Task for the records below: count the lines that contain the word "based" and give only that number.
== Segment start ==
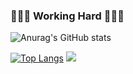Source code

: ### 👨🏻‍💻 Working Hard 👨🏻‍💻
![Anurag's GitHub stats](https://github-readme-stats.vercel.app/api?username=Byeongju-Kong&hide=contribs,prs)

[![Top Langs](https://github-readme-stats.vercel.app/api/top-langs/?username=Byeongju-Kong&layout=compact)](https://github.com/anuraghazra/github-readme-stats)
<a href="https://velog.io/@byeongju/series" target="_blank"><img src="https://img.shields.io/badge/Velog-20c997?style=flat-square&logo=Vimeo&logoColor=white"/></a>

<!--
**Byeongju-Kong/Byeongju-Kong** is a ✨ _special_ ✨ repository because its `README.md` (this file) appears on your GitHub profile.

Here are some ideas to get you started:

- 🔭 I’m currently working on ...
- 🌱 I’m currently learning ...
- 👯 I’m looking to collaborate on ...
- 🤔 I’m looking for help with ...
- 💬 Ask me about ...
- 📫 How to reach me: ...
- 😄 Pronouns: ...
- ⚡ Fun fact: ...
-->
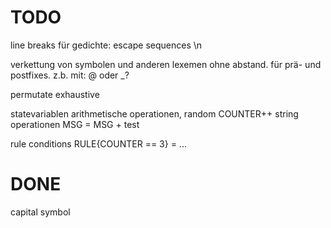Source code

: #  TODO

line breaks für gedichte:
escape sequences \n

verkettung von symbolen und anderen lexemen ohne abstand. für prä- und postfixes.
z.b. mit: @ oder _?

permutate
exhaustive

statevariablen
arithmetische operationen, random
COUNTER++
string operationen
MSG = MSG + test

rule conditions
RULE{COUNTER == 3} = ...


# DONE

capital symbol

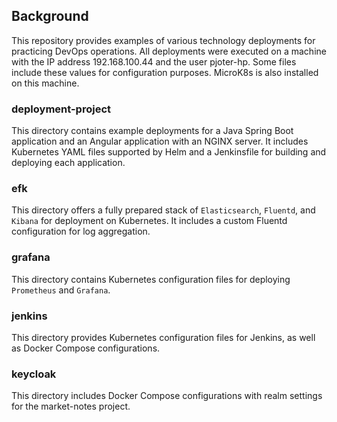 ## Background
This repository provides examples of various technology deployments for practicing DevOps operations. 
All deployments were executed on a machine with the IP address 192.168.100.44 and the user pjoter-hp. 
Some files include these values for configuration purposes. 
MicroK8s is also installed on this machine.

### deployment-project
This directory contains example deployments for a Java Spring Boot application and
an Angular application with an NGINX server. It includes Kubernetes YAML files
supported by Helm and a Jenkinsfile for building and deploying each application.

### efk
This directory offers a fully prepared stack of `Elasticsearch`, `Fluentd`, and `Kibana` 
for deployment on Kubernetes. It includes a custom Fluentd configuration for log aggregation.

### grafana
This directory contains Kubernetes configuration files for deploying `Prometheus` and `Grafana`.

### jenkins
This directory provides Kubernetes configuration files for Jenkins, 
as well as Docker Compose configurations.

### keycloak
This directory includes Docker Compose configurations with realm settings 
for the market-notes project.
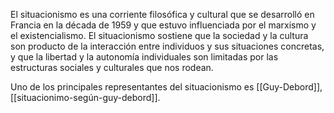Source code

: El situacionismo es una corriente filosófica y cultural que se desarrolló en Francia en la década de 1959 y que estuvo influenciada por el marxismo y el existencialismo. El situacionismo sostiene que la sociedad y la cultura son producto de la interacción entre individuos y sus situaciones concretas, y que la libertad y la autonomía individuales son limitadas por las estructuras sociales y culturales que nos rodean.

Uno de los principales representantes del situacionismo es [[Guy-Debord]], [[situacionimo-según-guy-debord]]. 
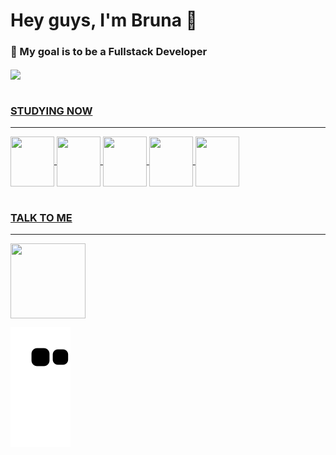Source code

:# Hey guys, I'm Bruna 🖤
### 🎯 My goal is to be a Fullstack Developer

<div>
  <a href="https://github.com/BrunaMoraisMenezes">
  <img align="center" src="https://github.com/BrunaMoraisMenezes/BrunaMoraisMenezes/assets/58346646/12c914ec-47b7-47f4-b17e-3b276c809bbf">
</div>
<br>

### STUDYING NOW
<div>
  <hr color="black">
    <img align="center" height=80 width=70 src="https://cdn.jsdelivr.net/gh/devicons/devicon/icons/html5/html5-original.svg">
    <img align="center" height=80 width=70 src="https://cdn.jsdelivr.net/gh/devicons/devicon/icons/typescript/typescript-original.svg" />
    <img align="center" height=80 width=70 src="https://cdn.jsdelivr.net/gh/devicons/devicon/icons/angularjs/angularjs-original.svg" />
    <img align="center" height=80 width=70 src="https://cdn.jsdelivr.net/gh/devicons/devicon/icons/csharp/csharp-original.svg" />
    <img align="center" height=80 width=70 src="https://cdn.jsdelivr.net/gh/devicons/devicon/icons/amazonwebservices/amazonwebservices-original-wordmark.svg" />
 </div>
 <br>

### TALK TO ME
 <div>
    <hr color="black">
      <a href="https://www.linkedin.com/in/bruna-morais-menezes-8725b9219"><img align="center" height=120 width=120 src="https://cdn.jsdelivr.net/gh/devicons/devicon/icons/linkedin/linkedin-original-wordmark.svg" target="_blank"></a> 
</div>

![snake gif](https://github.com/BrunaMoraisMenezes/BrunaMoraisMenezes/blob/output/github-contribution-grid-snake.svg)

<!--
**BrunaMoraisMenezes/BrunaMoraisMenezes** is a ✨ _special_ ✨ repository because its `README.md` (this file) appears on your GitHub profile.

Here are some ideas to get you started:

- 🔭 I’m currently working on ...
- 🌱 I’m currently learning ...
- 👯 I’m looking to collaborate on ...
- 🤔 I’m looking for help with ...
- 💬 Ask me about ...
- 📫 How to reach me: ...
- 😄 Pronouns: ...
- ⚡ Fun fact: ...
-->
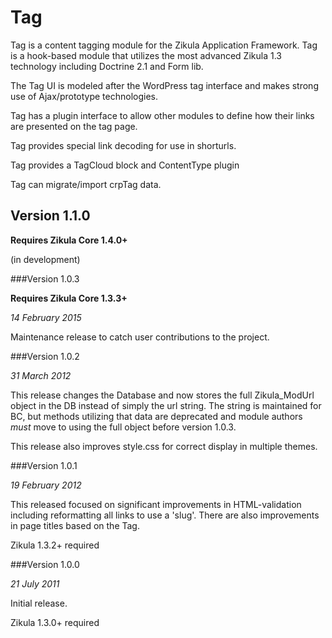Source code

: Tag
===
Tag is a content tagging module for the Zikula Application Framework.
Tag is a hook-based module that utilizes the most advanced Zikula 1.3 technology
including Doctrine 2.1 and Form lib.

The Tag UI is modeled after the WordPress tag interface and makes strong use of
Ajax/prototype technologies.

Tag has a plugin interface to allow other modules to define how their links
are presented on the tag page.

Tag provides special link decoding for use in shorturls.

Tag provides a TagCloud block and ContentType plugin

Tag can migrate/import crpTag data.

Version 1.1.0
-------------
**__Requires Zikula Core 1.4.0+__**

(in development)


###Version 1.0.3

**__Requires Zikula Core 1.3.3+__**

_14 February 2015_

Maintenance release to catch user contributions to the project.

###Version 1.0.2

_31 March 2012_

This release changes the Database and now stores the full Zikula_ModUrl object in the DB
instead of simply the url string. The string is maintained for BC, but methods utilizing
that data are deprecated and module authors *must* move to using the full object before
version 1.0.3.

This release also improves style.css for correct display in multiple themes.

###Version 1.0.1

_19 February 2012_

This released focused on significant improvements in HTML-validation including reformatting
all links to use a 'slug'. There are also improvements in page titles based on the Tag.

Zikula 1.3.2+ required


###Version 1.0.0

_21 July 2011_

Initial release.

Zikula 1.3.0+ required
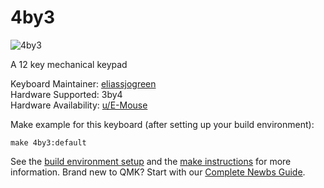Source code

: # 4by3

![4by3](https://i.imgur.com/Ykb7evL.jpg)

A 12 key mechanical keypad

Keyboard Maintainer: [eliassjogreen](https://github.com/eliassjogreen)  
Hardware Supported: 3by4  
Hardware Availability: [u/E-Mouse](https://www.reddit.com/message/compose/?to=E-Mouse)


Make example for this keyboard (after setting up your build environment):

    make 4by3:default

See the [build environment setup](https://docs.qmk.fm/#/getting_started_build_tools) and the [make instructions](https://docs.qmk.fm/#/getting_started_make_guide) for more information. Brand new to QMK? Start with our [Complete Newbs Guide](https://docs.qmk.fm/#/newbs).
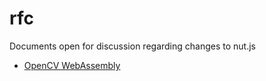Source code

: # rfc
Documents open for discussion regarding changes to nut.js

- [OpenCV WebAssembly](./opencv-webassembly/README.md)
== Segment end ==
**Answer below**
2